Membiarkan rambutnya dalam keadaan basah, Raya turun setelah menggunakan salah satu baju tidur satinnya yang cukup tertutup dan sopan. Kebiasaan yang tak pernah ia lakukan semenjak menikah dengan Pram, karena ia lebih sering menggunakan baju tidur tipis yang selalu berhasil membuat Pram tergoda. Semenjak keluar dari kamar tidur utama, Raya menyimpan semua koleksi baju tidurnya dalam kotak yang tidak ingin ia buka kembali, karena setiap kali ia melihat secarik kain itu, pikirannya penuh dengan bayangan Pram memandang perempuan lain dengan baju yang sama.

Saat kakinya sampai di lantai satu, ia melihat Pram sudah menanti dengan secangkir teh hangat di tangannya. “Oke, mari kita bicara dan selesaikan hari ini,” katanya menuju kamar tidur utama. Karena ia tak ingin Siti mendengar apa pun yang akan mereka katakan malam ini.

Raya mendengar langkah kaki Pram mengikutinya dari belakang. Jantungnya bertalu kencang seiring kakinya menuju pintu kamar yang selama ini menjadi tempatnya menghilangkan penat setelah seharian bekerja di luar rumah. Napasnya semakin memburu ketika ia mendorong pintu berwarna cokelat di depannya. Selama dua bulan ia tak pernah memasuki kamar utama lagi. Namun, saat ini ia merasa kewalahan begitu kenangan menerpanya ketika Raya kembali melangkah memasukinya. Banyak hal terjadi di kamar ini, ia bisa melihat semuanya terputar kembali di pikirannya seperti film usang.

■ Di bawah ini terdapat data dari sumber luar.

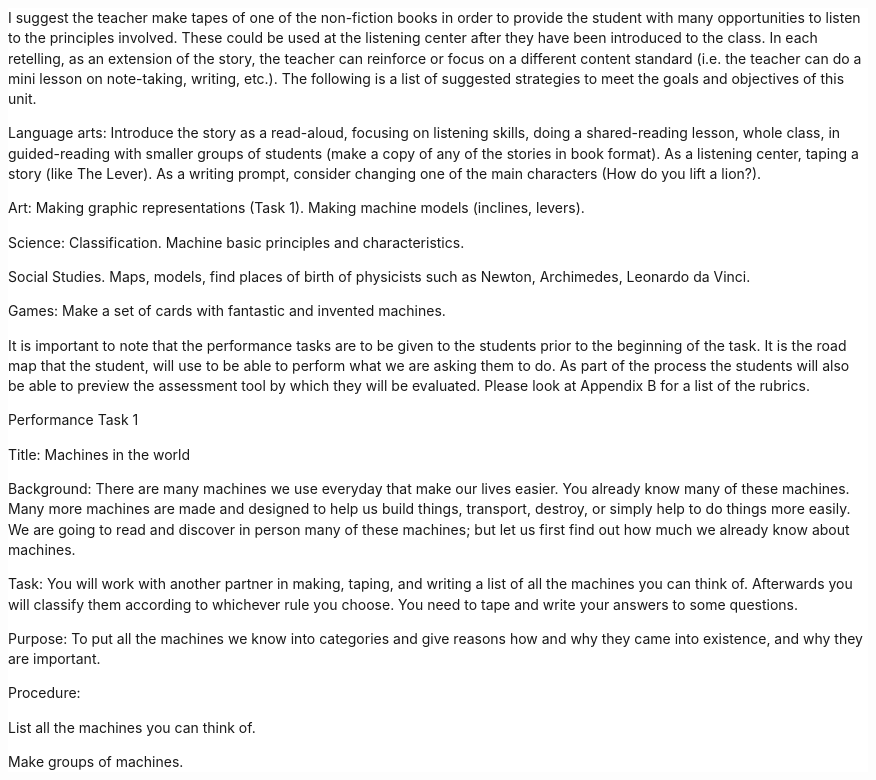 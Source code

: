  </p>
 <p>
  I suggest the teacher make tapes of one of the non-fiction books in order to provide the student with many opportunities to listen to the principles involved.  These could be used at the listening center after they have been introduced to the class.  In each retelling, as an extension of the story, the teacher can reinforce or focus on a different content standard (i.e. the teacher can do a mini lesson on note-taking, writing, etc.).  The following is a list of suggested strategies to meet the goals and objectives of this unit.
 </p>
 <p>
  Language arts: Introduce the story as a read-aloud, focusing on listening skills, doing a shared-reading lesson, whole class, in guided-reading with smaller groups of students (make a copy of any of the stories in book format). As a listening center, taping a story (like The Lever). As a writing prompt, consider changing one of the main characters (How do you lift a lion?).
 </p>
 <p>
  Art: Making graphic representations (Task 1). Making machine models (inclines, levers).
 </p>
 <p>
  Science: Classification. Machine basic principles and characteristics.
 </p>
 <p>
  Social Studies. Maps, models, find places of birth of physicists such as Newton, Archimedes, Leonardo da Vinci.
 </p>
 <p>
  Games: Make a set of cards with fantastic and invented machines.
 </p>
 <p>
  It is important to note that the performance tasks are to be given to the students prior to the beginning of the task. It is the road map that the student, will use to be able to perform what we are asking them to do. As part of the process the students will also be able to preview the assessment tool by which they will be evaluated. Please look at Appendix B for a list of the rubrics.
 </p>
 <p>
  Performance Task 1
 </p>
 <p>
  Title: Machines in the world
 </p>
 <p>
  Background: There are many machines we use everyday that make our lives easier. You already know many of these machines.  Many more machines are made and designed to help us build things, transport, destroy, or simply help to do things more easily.  We are going to read and discover in person many of these machines; but let us first find out how much we already know about machines.
 </p>
 <p>
  Task: You will work with another partner in making, taping, and writing a list of all the machines you can think of.  Afterwards you will classify them according to whichever rule you choose.  You need to tape and write your answers to some questions.
 </p>
 <p>
  Purpose: To put all the machines we know into categories and give reasons how and why they came into existence, and why they are important.
 </p>
 <p>
  Procedure:
 </p>
 <p>
  List all the machines you can think of.
 </p>
 <p>
  Make groups of machines.
 </p>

Langkahnya goyah, tapi ia menolak ketika Pram menangkap sikunya. “Aku bisa sendiri, Mas,” katanya pelan menuju ruang duduk yang berada tepat di samping jendela menghadap halaman belakang.

“Aku enggak mau kita bercerai!” Seolah mendapat ayunan palu tepat di ulu hatinya, napas Raya tercekat mendengar kalimat Pram. Pria yang duduk di depannya terlihat tenang dan bertekad seperti halnya dirinya saat ini. Namun, apa yang ia inginkan bertolak belakang dengan keinginan suaminya.